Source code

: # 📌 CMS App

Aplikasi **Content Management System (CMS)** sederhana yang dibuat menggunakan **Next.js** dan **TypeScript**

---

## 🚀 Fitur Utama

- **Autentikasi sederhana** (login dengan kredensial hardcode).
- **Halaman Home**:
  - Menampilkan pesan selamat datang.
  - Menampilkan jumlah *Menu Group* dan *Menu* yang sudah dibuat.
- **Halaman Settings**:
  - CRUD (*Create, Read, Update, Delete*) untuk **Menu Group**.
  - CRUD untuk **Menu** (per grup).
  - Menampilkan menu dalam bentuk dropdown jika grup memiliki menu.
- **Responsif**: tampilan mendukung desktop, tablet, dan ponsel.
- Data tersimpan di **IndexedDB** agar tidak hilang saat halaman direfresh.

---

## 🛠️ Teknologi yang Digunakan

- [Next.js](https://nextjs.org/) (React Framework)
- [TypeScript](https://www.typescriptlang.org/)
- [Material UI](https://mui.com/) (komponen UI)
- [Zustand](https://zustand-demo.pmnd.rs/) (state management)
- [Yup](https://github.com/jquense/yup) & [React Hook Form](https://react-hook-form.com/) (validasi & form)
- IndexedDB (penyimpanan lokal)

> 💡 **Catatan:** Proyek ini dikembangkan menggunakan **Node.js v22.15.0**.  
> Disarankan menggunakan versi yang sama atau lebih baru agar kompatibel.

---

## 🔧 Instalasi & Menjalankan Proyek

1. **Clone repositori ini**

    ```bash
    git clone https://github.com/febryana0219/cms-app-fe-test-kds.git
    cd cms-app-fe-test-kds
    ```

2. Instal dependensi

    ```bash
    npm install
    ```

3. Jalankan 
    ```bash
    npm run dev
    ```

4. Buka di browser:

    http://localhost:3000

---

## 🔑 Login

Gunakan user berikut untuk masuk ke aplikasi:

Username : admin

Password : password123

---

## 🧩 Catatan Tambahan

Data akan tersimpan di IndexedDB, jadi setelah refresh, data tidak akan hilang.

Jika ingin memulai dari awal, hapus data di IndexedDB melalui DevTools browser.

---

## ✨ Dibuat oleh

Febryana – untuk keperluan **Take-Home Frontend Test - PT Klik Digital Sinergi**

[EXERCISE]:
Locate "Data akan tersimpan" in the material, then quote the line that contains it and all lines after it through the final one.

[RESULT]:
Data akan tersimpan di IndexedDB, jadi setelah refresh, data tidak akan hilang.

Jika ingin memulai dari awal, hapus data di IndexedDB melalui DevTools browser.

---

## ✨ Dibuat oleh

Febryana – untuk keperluan **Take-Home Frontend Test - PT Klik Digital Sinergi**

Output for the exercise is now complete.